修業時代に学んだことを思い出し、自分の持ち物を再度チェックすると、君は出発した。
シリーズ29弾。
今回は、「盗賊都市」で出て人気を得た舞台、盗賊の街「ポート・ブラックサンド」を舞台とした一編である。
盗賊の街であるブラックサンドで、盗賊となってあちこちを探し回り、手掛かりを得てお宝を盗み出す……という、今までにありそうでなかった内容である。
これまでにも、お宝目当てで冒険に出る……というものはないわけではなかったが、主人公のキャラは戦士またはそれに近いもので、戦闘をメインとした戦士でもなく、呪文を放つ魔術師でもない、「盗賊」という職業をプレイヤーキャラクターに付加させているのは、既存のシリーズの中でも極めて珍しい。
また「盗賊都市」と比較しても、前作は昼間の街を探索しつつ進み、町を探索……というより、そぞろ歩きの散歩のような一面があったのに対し、本作は「勝手知ったる場所で、夜の闇に紛れて進む」という作風なので、一味違ったブラックサンドの一面が見られる。
ただ、後半から終盤に至るまでは、『バジリスクの目』の探索がメインになってしまい、読者の目線としては「再びブラックサンドに赴いたゆえの、懐かしのあの場所を再訪する」といった楽しみができない事がつくづく残念である。
(いちおう、デッドエンドのパラグラフにニカデマスが出たり、ストーリーに関係ないところで、「盗賊都市」に出た場所を訪れるシーンはあるが、ほんの僅かである)
システム的には、通常の技術・体力・運に加え、盗賊の技能を選ぶという点が付加されている。

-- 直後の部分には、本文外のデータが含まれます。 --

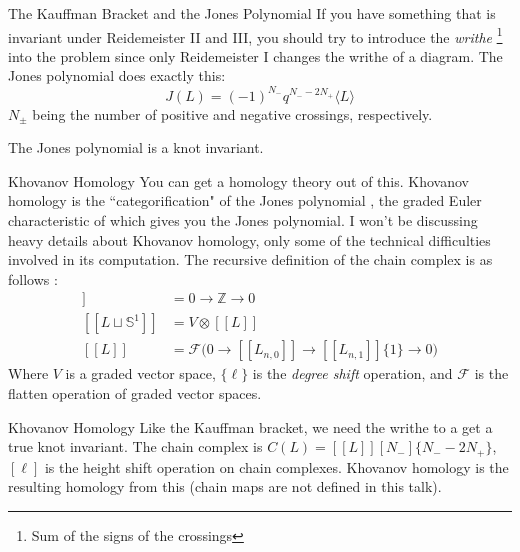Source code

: \documentclass{beamer}
\begin{document}
    \begin{frame}{The Kauffman Bracket and the Jones Polynomial}
        If you have something that is invariant under Reidemeister II and III,
        you should try to introduce the \textit{writhe}%
        \footnote{Sum of the signs of the crossings}
        into the problem since only Reidemeister I changes the writhe of a
        diagram. The Jones polynomial does exactly this:
        \begin{equation}
            J(L)=(-1)^{N_{-}}q^{N_{-}-2N_{+}}\langle{L}\rangle
        \end{equation}
        $N_{\pm}$ being the number of positive and negative crossings,
        respectively.
        \begin{theorem}
            The Jones polynomial is a knot invariant.
        \end{theorem}
    \end{frame}
    \begin{frame}{Khovanov Homology}
        You can get a homology theory out of this. Khovanov homology is the
        ``categorification" of the Jones polynomial
        \cite{Khovanov1999CatJonesPoly}, the graded Euler
        characteristic of which gives you the Jones polynomial. I won't be
        discussing heavy details about Khovanov homology, only some of the
        technical difficulties involved in its computation.
        The recursive definition of the chain complex is as follows
        \cite[p.~338]{BarNatanKhovanovJones}:
        \begin{align}
            [[\emptyset]]&=0\rightarrow\mathbb{Z}\rightarrow{0}\\
            [[L\sqcup\mathbb{S}^{1}]]&=V\otimes[[L]]\\
            [[L]]&=\mathcal{F}\big(
                0\rightarrow[[L_{n,0}]]\rightarrow[[L_{n,1}]]\{1\}\rightarrow{0}
            \big)
        \end{align}
        Where $V$ is a graded vector space, $\{\ell\}$ is the
        \textit{degree shift} operation, and $\mathcal{F}$ is the flatten
        operation of graded vector spaces.
    \end{frame}
    \begin{frame}{Khovanov Homology}
        Like the Kauffman bracket, we need
        the writhe to a get a true knot invariant. The chain complex is
        $C(L)=[[L]][N_{-}]\{N_{-}-2N_{+}\}$, $[\ell]$ is the height shift
        operation on chain complexes. Khovanov homology is the resulting
        homology from this (chain maps are not defined in this talk).
    \end{frame}
\end{document}

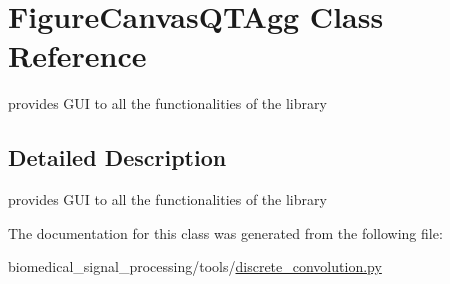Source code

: \hypertarget{classFigureCanvasQTAgg}{}\section{Figure\+Canvas\+Q\+T\+Agg Class Reference}
\label{classFigureCanvasQTAgg}


provides G\+UI to all the functionalities of the library  




\subsection{Detailed Description}
provides G\+UI to all the functionalities of the library 

The documentation for this class was generated from the following file\+:\begin{DoxyCompactItemize}
\item 
biomedical\+\_\+signal\+\_\+processing/tools/\hyperlink{discrete__convolution_8py}{discrete\+\_\+convolution.\+py}\end{DoxyCompactItemize}

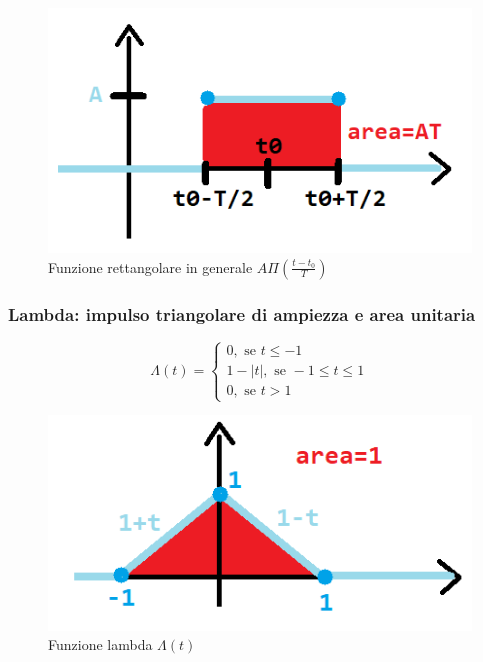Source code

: 	\begin{figure}[h]
		\centering
		\includegraphics[scale=0.5]{immagini/rettangoloGenerale}
		\caption{ Funzione rettangolare in generale $ A \varPi( \frac{t-t_0}{T}) $ }
		\label{fig: rettangoloGenerale}
	\end{figure}


\subsubsection{Lambda: impulso triangolare di ampiezza e area unitaria}
	
	\begin{equation*}
	\varLambda(t)=
	\begin{cases} 
	0, \mbox{ se } t \leq -1\\ 
	1-|t|, \mbox{ se } -1 \leq t \leq 1\\ 
	0, \mbox{ se }  t > 1
	\end{cases} 
	\end{equation*}
	
	\begin{figure}[h]
		\centering
		\includegraphics[scale=0.5]{immagini/lambda}
		\caption{ Funzione lambda $ \varLambda(t) $ }
		\label{fig: lambda}
	\end{figure}
	
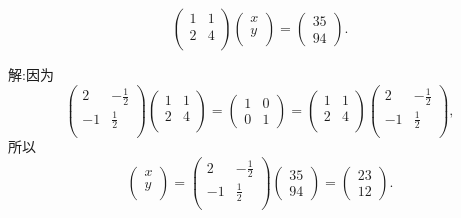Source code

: \begin{frame}
\begin{example}[鸡兔同笼] \small \[\begin{pmatrix}1&1\\2&4\\\end{pmatrix}\begin{pmatrix}x\\y\\\end{pmatrix}=\begin{pmatrix}35\\94\end{pmatrix}.\]
\end{example}
\pp
解:因为
\[\begin{pmatrix}2&-\frac12\\-1&\frac12\\\end{pmatrix}\begin{pmatrix}1&1\\2&4\\\end{pmatrix}=\begin{pmatrix}1&0\\0&1\end{pmatrix}=\begin{pmatrix}1&1\\2&4\\\end{pmatrix}\begin{pmatrix}2&-\frac12\\-1&\frac12\\\end{pmatrix},\]
\pp
所以
\[\begin{pmatrix}x\\y\\\end{pmatrix}=\begin{pmatrix}2&-\frac12\\-1&\frac12\\\end{pmatrix}\begin{pmatrix}35\\94\end{pmatrix}=\begin{pmatrix}23\\12\end{pmatrix}.\]
\end{frame}





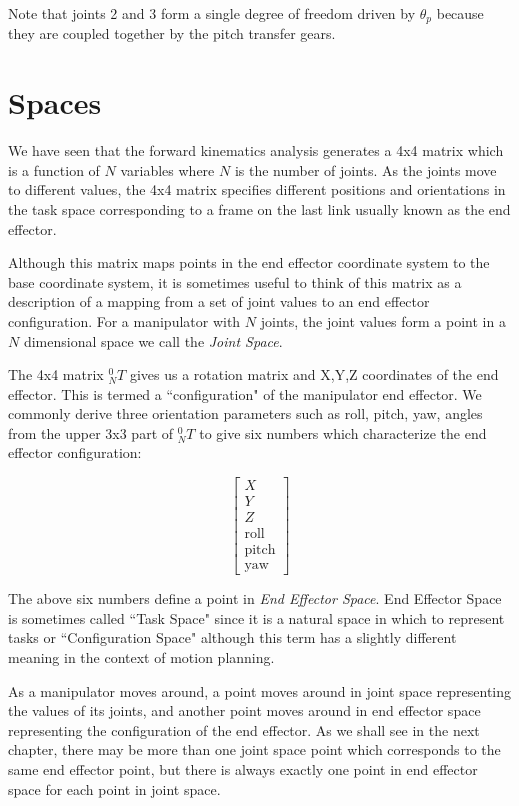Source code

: \begin{ExampleCont}
Note that joints 2 and 3 form a single degree of freedom driven by $\theta_p$ because they are coupled together by the pitch transfer gears.

\end{ExampleCont}


\section{Spaces}

We have seen that the forward kinematics analysis generates a 4x4 matrix which is a function of $N$ variables where $N$ is the number of joints.   As the joints move to different values, the 4x4 matrix specifies different positions and orientations in the task space corresponding to a frame on the last link usually known as the end effector.

Although this matrix maps points in the end effector coordinate system to the base coordinate system, it is sometimes useful to think of this matrix as a description of a mapping from a set of joint values to an end effector configuration.   For a manipulator with $N$ joints, the joint values form a point in a $N$ dimensional space we call the {\it Joint Space}.

The 4x4 matrix $^0_NT$ gives us a rotation matrix and X,Y,Z coordinates of the end effector.  This is termed a ``configuration" of the manipulator end effector.   We commonly derive three orientation parameters such as roll, pitch, yaw, angles from the upper 3x3 part of $^0_NT$ to give six numbers which characterize the end effector configuration:

\begin{equation}
\left [
   \begin{array}{c}
	    X \\ Y \\ Z \\ \mathrm{roll} \\ \mathrm{pitch} \\ \mathrm{yaw}
   \end{array}
\right ]
\end{equation}

The above six numbers define a point in {\it End Effector Space}. End Effector Space is sometimes called ``Task Space" since it is a natural space in which to represent tasks or ``Configuration Space" although this term has a slightly different meaning in the context of motion planning.

As a manipulator moves around, a point moves around in joint space representing the values of its joints, and another point moves around in end effector space representing the configuration of the end effector.  As we shall see in the next chapter, there may be more than one joint space point which corresponds to the same end effector point, but there is always exactly one point in end effector space for each point in joint space.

最初にキャラメイクする際に、「サイボーグを倒せ」の超能力選択や、「恐怖の神殿」や「サソリ沼の迷路」の呪文を選択するように、盗賊としての特殊技能七種のうち三種を選ばねばならない。劇中、様々な状況下において技能を用いて切り抜けていくのだが、この技能の有無で、切り抜け方が異なってくる。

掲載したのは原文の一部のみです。